* DATA FOR THIS TASK *
______

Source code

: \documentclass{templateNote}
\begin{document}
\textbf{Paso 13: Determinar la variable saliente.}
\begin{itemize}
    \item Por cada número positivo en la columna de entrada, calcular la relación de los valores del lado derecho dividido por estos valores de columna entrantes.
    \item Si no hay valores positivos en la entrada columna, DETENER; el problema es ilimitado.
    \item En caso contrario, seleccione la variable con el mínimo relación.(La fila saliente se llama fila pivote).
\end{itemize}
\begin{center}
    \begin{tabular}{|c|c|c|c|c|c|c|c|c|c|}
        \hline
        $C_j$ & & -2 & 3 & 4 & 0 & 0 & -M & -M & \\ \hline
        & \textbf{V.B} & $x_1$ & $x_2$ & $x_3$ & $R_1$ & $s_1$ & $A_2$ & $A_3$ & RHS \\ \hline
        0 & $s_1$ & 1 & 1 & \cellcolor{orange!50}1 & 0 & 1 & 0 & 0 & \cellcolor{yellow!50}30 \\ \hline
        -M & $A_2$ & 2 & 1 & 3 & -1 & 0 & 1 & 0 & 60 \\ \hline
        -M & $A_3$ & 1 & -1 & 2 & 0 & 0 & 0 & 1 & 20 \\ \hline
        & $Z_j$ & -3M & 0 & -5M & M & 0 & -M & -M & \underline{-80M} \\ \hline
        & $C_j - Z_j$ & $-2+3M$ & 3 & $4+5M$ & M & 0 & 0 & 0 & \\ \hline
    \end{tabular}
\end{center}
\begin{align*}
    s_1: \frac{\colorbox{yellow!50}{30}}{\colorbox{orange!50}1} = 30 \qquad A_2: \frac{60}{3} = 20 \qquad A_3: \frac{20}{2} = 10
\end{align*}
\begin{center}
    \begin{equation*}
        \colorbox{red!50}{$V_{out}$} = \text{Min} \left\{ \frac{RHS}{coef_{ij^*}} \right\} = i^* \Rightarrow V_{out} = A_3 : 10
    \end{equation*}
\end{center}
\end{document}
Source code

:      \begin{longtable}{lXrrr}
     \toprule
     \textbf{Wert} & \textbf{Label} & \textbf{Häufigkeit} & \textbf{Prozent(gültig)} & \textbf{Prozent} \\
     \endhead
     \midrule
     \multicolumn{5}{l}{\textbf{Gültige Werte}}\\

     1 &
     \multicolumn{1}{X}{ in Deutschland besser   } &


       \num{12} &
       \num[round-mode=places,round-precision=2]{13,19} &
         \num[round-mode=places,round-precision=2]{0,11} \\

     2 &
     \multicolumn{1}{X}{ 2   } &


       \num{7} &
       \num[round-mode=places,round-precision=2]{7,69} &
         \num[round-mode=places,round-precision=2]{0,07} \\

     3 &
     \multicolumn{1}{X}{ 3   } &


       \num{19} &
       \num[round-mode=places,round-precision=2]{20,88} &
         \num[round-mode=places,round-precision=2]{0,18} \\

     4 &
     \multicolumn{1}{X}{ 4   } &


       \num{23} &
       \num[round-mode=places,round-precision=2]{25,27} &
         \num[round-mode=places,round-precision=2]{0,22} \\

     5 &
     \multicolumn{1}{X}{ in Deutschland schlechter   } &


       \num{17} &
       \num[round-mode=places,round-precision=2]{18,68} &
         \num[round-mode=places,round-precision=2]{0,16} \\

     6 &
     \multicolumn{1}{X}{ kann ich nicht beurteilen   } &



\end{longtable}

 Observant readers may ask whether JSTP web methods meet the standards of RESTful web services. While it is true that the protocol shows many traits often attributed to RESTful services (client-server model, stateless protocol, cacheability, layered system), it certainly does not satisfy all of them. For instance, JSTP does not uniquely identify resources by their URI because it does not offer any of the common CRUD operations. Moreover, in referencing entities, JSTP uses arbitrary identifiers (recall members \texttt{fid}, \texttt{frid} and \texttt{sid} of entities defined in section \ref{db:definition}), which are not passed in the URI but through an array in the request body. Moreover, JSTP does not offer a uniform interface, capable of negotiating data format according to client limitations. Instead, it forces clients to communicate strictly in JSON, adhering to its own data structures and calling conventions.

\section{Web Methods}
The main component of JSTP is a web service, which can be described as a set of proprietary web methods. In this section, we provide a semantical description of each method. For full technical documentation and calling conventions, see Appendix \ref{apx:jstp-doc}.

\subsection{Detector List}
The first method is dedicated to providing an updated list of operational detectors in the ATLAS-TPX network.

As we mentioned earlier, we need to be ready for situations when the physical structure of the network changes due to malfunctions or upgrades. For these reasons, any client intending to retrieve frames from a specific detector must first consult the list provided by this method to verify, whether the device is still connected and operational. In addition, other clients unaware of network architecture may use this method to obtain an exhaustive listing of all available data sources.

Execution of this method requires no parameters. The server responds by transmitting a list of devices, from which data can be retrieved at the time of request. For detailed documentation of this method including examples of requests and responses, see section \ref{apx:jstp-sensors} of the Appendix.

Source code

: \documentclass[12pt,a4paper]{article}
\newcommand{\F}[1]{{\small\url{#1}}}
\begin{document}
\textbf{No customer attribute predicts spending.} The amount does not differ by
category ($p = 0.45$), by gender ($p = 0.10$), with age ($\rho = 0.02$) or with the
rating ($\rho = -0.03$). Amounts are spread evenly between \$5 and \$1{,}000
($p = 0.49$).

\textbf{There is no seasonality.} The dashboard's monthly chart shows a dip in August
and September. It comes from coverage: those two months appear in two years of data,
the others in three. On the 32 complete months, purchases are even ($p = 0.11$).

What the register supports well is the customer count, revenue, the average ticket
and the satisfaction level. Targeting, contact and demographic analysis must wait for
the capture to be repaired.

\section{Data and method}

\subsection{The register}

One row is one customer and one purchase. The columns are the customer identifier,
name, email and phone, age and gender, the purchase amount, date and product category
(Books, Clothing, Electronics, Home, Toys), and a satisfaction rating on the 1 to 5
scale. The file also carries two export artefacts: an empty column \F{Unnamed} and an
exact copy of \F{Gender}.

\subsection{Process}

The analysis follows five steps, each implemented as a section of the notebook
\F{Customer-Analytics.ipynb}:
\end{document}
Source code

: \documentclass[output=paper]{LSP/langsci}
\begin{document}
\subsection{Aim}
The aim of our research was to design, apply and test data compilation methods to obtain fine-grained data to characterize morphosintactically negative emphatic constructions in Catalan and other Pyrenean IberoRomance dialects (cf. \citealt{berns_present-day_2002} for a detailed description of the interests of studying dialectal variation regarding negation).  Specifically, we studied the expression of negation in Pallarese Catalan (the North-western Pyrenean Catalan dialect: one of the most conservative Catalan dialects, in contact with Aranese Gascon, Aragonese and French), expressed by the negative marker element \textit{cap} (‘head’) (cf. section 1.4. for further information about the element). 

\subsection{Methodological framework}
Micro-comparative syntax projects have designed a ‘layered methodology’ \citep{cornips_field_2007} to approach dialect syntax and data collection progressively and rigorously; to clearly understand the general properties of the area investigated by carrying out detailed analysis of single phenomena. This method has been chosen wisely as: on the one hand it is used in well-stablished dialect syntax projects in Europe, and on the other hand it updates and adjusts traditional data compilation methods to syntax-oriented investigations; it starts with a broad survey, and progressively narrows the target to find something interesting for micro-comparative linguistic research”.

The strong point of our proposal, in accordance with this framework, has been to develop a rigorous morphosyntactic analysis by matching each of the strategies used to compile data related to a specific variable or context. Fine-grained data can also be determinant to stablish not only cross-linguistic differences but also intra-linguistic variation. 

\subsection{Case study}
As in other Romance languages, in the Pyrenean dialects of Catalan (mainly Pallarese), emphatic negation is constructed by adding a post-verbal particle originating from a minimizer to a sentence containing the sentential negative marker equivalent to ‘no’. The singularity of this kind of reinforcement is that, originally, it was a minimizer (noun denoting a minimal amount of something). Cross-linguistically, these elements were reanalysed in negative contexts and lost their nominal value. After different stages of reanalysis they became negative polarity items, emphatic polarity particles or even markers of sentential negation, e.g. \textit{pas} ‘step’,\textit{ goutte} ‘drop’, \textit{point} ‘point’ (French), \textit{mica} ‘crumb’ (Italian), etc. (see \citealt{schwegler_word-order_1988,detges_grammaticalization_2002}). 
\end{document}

______

If a line falls between the first line of the records and the line containing "RHS \\ \hline", inclusive, repeat it exactly; leave out all others.

* EXERCISE OUTPUT *
Source code

: \documentclass{templateNote}
\begin{document}
\textbf{Paso 13: Determinar la variable saliente.}
\begin{itemize}
    \item Por cada número positivo en la columna de entrada, calcular la relación de los valores del lado derecho dividido por estos valores de columna entrantes.
    \item Si no hay valores positivos en la entrada columna, DETENER; el problema es ilimitado.
    \item En caso contrario, seleccione la variable con el mínimo relación.(La fila saliente se llama fila pivote).
\end{itemize}
\begin{center}
    \begin{tabular}{|c|c|c|c|c|c|c|c|c|c|}
        \hline
        $C_j$ & & -2 & 3 & 4 & 0 & 0 & -M & -M & \\ \hline
        & \textbf{V.B} & $x_1$ & $x_2$ & $x_3$ & $R_1$ & $s_1$ & $A_2$ & $A_3$ & RHS \\ \hline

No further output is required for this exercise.